Malgré la difficulté de compiler des informations précises sur le nombre de soldats russes tués en Ukraine, la plupart des estimations réalisées par des services de renseignement occidentaux, des responsables américains et des centres de recherche reconnus, comme le CSIS, présentent des chiffres cohérents depuis 2023.

  • Dans sa dernière analyse, basée sur des données compilées par le ministère de la Défense britannique, le média russe Mediazona et le service russe de la BBC et nourrie par des informations provenant des services américains, européens et ukrainiens, le CSIS estime que 275 000 à 325 000 soldats russes auraient été tués sur la période allant de février 2022 à décembre 2025 1.

Si Mediazona présente dans sa dernière mise à jour, publiée hier, mardi 24 février, un chiffre plus conservateur de 200 000 combattants russes tués depuis le début de l’invasion de l’Ukraine en 2022, le média s’appuie sur une liste de décès vérifiés, construite à partir de nécrologies et de données gouvernementales 2.

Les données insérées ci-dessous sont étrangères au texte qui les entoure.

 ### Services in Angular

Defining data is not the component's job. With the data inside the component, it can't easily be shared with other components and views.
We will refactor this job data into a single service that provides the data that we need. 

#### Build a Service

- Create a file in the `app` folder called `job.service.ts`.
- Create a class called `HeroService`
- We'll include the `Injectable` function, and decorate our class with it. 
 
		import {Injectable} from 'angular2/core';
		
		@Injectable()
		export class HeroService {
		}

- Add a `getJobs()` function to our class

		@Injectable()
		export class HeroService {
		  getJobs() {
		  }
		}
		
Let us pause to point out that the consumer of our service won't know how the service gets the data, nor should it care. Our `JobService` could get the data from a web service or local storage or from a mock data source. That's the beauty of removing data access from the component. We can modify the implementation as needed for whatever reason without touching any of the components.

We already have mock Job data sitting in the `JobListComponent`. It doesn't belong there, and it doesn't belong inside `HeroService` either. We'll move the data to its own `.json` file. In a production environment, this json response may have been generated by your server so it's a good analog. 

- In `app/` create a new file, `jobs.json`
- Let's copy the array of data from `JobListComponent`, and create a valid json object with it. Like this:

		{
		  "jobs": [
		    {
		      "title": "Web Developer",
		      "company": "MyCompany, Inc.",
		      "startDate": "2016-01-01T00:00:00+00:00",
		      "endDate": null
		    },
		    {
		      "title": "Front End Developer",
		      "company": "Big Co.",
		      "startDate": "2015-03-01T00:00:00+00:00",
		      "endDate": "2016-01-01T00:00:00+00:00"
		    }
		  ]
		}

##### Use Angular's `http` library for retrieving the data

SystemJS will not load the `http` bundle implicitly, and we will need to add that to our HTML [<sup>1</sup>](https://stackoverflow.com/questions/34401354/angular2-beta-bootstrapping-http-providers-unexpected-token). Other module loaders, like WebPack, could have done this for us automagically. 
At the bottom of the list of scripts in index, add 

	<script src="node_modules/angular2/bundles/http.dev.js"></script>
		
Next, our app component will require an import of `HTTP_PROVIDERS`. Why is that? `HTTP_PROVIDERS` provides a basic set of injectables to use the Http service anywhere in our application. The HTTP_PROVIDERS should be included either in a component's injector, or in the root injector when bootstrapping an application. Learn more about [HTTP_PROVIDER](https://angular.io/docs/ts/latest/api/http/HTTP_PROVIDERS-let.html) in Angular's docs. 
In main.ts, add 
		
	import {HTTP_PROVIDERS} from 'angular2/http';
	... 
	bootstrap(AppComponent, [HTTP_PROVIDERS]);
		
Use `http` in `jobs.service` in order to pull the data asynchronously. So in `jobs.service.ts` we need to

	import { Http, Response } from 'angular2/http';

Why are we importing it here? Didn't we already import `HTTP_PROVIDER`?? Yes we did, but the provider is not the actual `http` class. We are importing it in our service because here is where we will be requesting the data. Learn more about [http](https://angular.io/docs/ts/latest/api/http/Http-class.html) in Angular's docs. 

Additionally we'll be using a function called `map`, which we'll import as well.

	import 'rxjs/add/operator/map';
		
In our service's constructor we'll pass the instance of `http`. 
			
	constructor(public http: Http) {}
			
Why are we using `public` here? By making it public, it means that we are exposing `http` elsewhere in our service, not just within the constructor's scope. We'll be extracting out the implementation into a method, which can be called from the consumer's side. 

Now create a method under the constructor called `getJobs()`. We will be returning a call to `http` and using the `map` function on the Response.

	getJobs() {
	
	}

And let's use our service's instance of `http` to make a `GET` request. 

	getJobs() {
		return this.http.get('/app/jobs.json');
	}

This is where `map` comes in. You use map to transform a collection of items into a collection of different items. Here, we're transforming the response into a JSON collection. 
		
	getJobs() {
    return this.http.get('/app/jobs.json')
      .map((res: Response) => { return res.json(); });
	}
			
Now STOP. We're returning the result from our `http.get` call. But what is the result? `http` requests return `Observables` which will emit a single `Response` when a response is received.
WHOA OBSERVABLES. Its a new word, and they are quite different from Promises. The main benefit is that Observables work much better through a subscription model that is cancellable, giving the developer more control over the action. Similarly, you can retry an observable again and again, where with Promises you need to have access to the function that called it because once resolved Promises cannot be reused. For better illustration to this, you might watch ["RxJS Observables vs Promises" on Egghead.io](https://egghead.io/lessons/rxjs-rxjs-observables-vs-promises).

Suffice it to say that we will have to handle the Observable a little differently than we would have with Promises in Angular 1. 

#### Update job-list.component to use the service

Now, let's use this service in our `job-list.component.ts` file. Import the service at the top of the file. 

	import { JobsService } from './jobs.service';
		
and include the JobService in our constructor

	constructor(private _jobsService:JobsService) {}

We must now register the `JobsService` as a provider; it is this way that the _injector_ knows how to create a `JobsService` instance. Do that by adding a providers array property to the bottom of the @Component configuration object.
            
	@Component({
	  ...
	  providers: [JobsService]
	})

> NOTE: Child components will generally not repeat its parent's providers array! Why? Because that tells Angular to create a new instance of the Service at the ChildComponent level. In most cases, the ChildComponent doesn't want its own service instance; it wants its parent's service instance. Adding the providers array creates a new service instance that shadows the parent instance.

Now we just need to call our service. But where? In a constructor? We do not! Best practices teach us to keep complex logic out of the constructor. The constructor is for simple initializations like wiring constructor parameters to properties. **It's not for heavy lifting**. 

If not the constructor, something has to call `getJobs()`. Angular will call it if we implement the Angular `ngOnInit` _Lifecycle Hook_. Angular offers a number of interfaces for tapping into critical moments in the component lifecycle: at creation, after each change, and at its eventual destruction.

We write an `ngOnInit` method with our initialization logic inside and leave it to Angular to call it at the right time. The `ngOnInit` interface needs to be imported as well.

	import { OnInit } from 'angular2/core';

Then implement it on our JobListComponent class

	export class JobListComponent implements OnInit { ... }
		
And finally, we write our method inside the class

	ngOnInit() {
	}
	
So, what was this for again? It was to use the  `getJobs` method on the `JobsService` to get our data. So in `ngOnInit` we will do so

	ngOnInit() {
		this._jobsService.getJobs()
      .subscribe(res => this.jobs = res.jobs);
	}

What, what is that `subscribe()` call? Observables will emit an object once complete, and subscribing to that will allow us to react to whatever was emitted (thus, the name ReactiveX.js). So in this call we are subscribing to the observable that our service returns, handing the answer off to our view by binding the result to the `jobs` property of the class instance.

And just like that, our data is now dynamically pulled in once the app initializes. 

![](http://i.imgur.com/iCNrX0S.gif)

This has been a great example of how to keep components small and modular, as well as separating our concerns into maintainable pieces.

  • Cette estimation permet de rattacher chaque combattant russe tué à une localité d’origine en Russie, mais exclut de fait les milliers d’hommes dont les noms ne figurent pas dans les registres officiels.
  • Un grand nombre de soldats tués en Ukraine au cours du second semestre 2025 n’ont pas été pris en compte par Mediazona en raison de la difficulté d’obtenir des confirmations secondaires définitives.
  • La publication précise donc que le chiffre de 200 000 soldats tués constitue un minimum, et non un plafond.

Afin de tenter de dresser un portrait complet des pertes russes en Ukraine en s’appuyant sur plus de 200 estimations réalisées par des gouvernements et des chercheurs indépendants, The Economist a construit un modèle statistique qui prend également en compte des données satellitaires et d’autres sources utilisées pour mesurer l’intensité des combats.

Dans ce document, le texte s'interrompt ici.